You may have condensation running down the vent pipes into the fans; given how a vent pipe attaches to the back of a fan, the condensation will tend to run to the side(s) of the fan fixtures.

  • Are the vent pipes uninsulated and in a cold space?
  • Could condensation have frozen inside of the pipe, and then melted at the same time as the snow?
  • Would the snow have stop the wet air getting out of pipes?

If it is condensation then you need to insulate the pipes and/or add a condensation trap just above each fan.

Assuming that all 3 exhaust fans vent via different pipes, you are looking for a design fault, as I cannot think of anything else that will be in common between all 3 fans.

  • I got a chance to go up in the attic today. It is thin walled straight metal pipe through an uninsulated area, so I think this might be the problem. I bought insulation for the pipes today, so I just have to go up to install it. There wasn't any sign of water damage in the roof sheathing, so I believe it is the condensation.
    – SchwartzE
    Jan 15, 2011 at 18:26

This is a very common problem. The person above who mentioned a condensation trap is right on the money. No matter how powerful a fan, how well insulated the duct, you are blowing warm, MOIST, air into cold air which makes that moisture in the air condense into water droplets.
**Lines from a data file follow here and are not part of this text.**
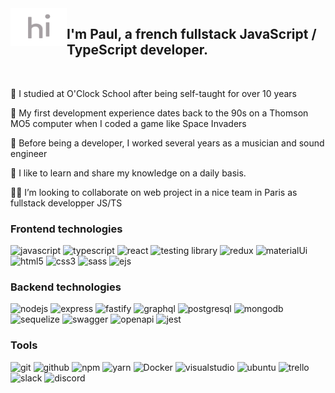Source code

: <img src="img/hi+.gif" align="left" height="60" width="90" />

## I'm Paul, a french fullstack JavaScript / TypeScript developer.  

<br/>

🔭 I studied at O'Clock School after being self-taught for over 10 years

👾 My first development experience dates back to the 90s on a Thomson MO5 computer when I coded a game like Space Invaders

🎸 Before being a developer, I worked several years as a musician and sound engineer

🫱 I like to learn and share my knowledge on a daily basis.

👨‍💻 I’m looking to collaborate on web project in a nice team in Paris as fullstack developper JS/TS


### Frontend technologies

![javascript](https://img.shields.io/badge/JavaScript-F7DF1E?style=for-the-badge&logo=JavaScript&logoColor=000000) 
![typescript](https://img.shields.io/badge/TypeScript-0074d6?style=for-the-badge&logo=TypeScript&logoColor=ffffff) 
![react](https://img.shields.io/badge/React-61DAFB?style=for-the-badge&logo=React&logoColor=000000) 
![testing library](https://img.shields.io/badge/Testing%20Library-FF0000?style=for-the-badge&logo=Testing%20Library&logoColor=ffffff) 
![redux](https://img.shields.io/badge/Redux-764ABC?style=for-the-badge&logo=Redux&logoColor=ffffff) 
![materialUi](https://img.shields.io/badge/Material&nbsp;UI-2c7fff?style=for-the-badge&logo=Materialui&logoColor=ffffff) 
![html5](https://img.shields.io/badge/HTML5-E34F26?style=for-the-badge&logo=HTML5&logoColor=ffffff) 
![css3](https://img.shields.io/badge/CSS3-1572B6?style=for-the-badge&logo=CSS3&logoColor=ffffff) 
![sass](https://img.shields.io/badge/Sass-CC6699?style=for-the-badge&logo=Sass&logoColor=ffffff) 
![ejs](https://img.shields.io/badge/%3C%25&nbsp;EJS-90a93a?style=for-the-badge) 


### Backend technologies

![nodejs](https://img.shields.io/badge/Node.js-339933?style=for-the-badge&logo=Node.js&logoColor=ffffff) 
![express](https://img.shields.io/badge/Express-000000?style=for-the-badge&logo=Express&logoColor=ffffff) 
![fastify](https://img.shields.io/badge/Fastify-333333?style=for-the-badge&logo=Fastify&logoColor=ffffff) 
![graphql](https://img.shields.io/badge/GraphQL-FF4477?style=for-the-badge&logo=GraphQL&logoColor=ffffff) 
![postgresql](https://img.shields.io/badge/PostgreSQL-4169E1?style=for-the-badge&logo=PostgreSQL&logoColor=ffffff) 
![mongodb](https://img.shields.io/badge/MongoDB-47A248?style=for-the-badge&logo=MongoDB&logoColor=ffffff) 
![sequelize](https://img.shields.io/badge/Sequelize-52B0E7?style=for-the-badge&logo=Sequelize&logoColor=ffffff) 
![swagger](https://img.shields.io/badge/Swagger-85EA2D?style=for-the-badge&logo=Swagger&logoColor=000000) 
![openapi](https://img.shields.io/badge/OpenAPI-6BA539?style=for-the-badge&logo=OpenAPIInitiative&logoColor=ffffff) 
![jest](https://img.shields.io/badge/Jest-44FF44?style=for-the-badge&logo=Jest&logoColor=000000) 


### Tools

![git](https://img.shields.io/badge/Git-F05032?style=for-the-badge&logo=Git&logoColor=ffffff) 
![github](https://img.shields.io/badge/GitHub-181717?style=for-the-badge&logo=GitHub&logoColor=ffffff) 
![npm](https://img.shields.io/badge/npm-CB3837?style=for-the-badge&logo=npm&logoColor=ffffff) 
![yarn](https://img.shields.io/badge/Yarn-0088FF?style=for-the-badge&logo=Yarn&logoColor=ffffff) 
![Docker](https://img.shields.io/badge/Docker-468fff?style=for-the-badge&logo=Docker&logoColor=ffffff) 
![visualstudio](https://img.shields.io/badge/Visual&nbsp;Studio&nbsp;Code-007ACC?style=for-the-badge&logo=VisualStudioCode&logoColor=ffffff) 
![ubuntu](https://img.shields.io/badge/Ubuntu-E95420?style=for-the-badge&logo=Ubuntu&logoColor=ffffff) 
![trello](https://img.shields.io/badge/Trello-0052CC?style=for-the-badge&logo=Trello&logoColor=ffffff) 
![slack](https://img.shields.io/badge/Slack-4A154B?style=for-the-badge&logo=Slack&logoColor=ffffff) 
![discord](https://img.shields.io/badge/Discord-5865F2?style=for-the-badge&logo=Discord&logoColor=ffffff) 

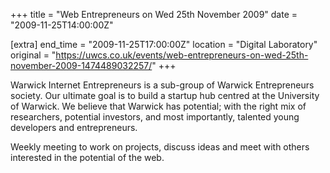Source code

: +++
title = "Web Entrepreneurs on Wed 25th November 2009"
date = "2009-11-25T14:00:00Z"

[extra]
end_time = "2009-11-25T17:00:00Z"
location = "Digital Laboratory"
original = "https://uwcs.co.uk/events/web-entrepreneurs-on-wed-25th-november-2009-1474489032257/"
+++

Warwick Internet Entrepreneurs is a sub-group of Warwick Entrepreneurs society. Our ultimate goal is to build a startup hub centred at the University of Warwick. We believe that Warwick has potential; with the right mix of researchers, potential investors, and most importantly, talented young developers and entrepreneurs.

Weekly meeting to work on projects, discuss ideas and meet with others interested in the potential of the web.

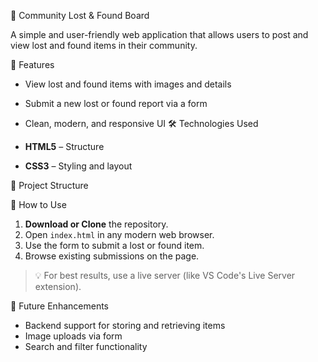 🧭 Community Lost & Found Board

A simple and user-friendly web application that allows users to post and view lost and found items in their community.

🌟 Features

- View lost and found items with images and details
- Submit a new lost or found report via a form
- Clean, modern, and responsive UI
🛠️ Technologies Used

- **HTML5** – Structure
- **CSS3** – Styling and layout


📁 Project Structure


🚀 How to Use

1. **Download or Clone** the repository.
2. Open `index.html` in any modern web browser.
3. Use the form to submit a lost or found item.
4. Browse existing submissions on the page.

> 💡 For best results, use a live server (like VS Code's Live Server extension).

📌 Future Enhancements

- Backend support for storing and retrieving items
- Image uploads via form
- Search and filter functionality

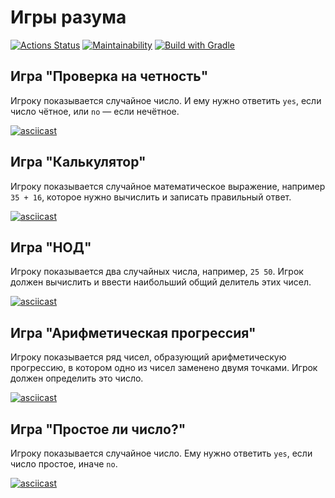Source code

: # Игры разума

[![Actions Status](https://github.com/aleskarova/java-project-lvl1/workflows/hexlet-check/badge.svg)](https://github.com/aleskarova/java-project-lvl1/actions)
[![Maintainability](https://api.codeclimate.com/v1/badges/a99a88d28ad37a79dbf6/maintainability)](https://codeclimate.com/github/aleskarova/java-project-lvl1/maintainability)
[![Build with Gradle](https://github.com/aleskarova/java-project-lvl1/actions/workflows/github-actions.yml/badge.svg?branch=main)](https://github.com/aleskarova/java-project-lvl1/actions/workflows/github-actions.yml)

## Игра "Проверка на четность"

Игроку показывается случайное число. И ему нужно ответить `yes`, если число чётное, или `no` — если нечётное.

[![asciicast](https://asciinema.org/a/6f0mLXOOj868hZCZK3fNzsW20.png)](https://asciinema.org/a/6f0mLXOOj868hZCZK3fNzsW20)

## Игра "Калькулятор"

Игроку показывается случайное математическое выражение, например `35 + 16`, которое нужно вычислить и записать правильный ответ.

[![asciicast](https://asciinema.org/a/7psYm3OV4rU38Wm2rmqazQdPU.png)](https://asciinema.org/a/7psYm3OV4rU38Wm2rmqazQdPU)

## Игра "НОД"

Игроку показывается два случайных числа, например, `25 50`. Игрок должен вычислить и ввести наибольший общий делитель этих чисел.

[![asciicast](https://asciinema.org/a/1qNjDwwpuVQVAF6SaxcB8ox3R.png)](https://asciinema.org/a/1qNjDwwpuVQVAF6SaxcB8ox3R)

## Игра "Арифметическая прогрессия"

Игроку показывается ряд чисел, образующий арифметическую прогрессию, в котором одно из чисел заменено двумя точками. 
Игрок должен определить это число.

[![asciicast](https://asciinema.org/a/x5gVCe5l4rpBHYb2f8dIeEqbu.png)](https://asciinema.org/a/x5gVCe5l4rpBHYb2f8dIeEqbu)

## Игра "Простое ли число?"

Игроку показывается случайное число. Ему нужно ответить `yes`, если число простое, иначе `no`.

[![asciicast](https://asciinema.org/a/oUJHB9kIMJ8VqDZITTzJyj22V.png)](https://asciinema.org/a/oUJHB9kIMJ8VqDZITTzJyj22V)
A condensation trap, which can be as simple as a bit of a loop in the flexible ducting coming out of your fan, much like the traps under your sinks for plumbing, will collect and contain that moisture, and over time just evaporate. It goes against the conventional wisdom to keep the duct as straight as possible so as not to restrict air flow, but if you just have one small little bend, right near the fan and within the attic insulation, your problem will stop.

It might seem as though there is so much damage done to your drywall that this solution won't be helpful, but the amount of condensed moisture at any one time is minimal, but a slow drip over time ends up looking like a massive leak.


Ok, if the snow fairy didn't land on every fan individually, then I think we have a common problem between fans. If your roof vent has a common back flow air baffle, I'd check it to see if it is stuck open, allowing snow to blow into the vent pipes. Second and not really likely is a leak around the flashing. A leak around the flashing would appear on the ceilings no in the fans.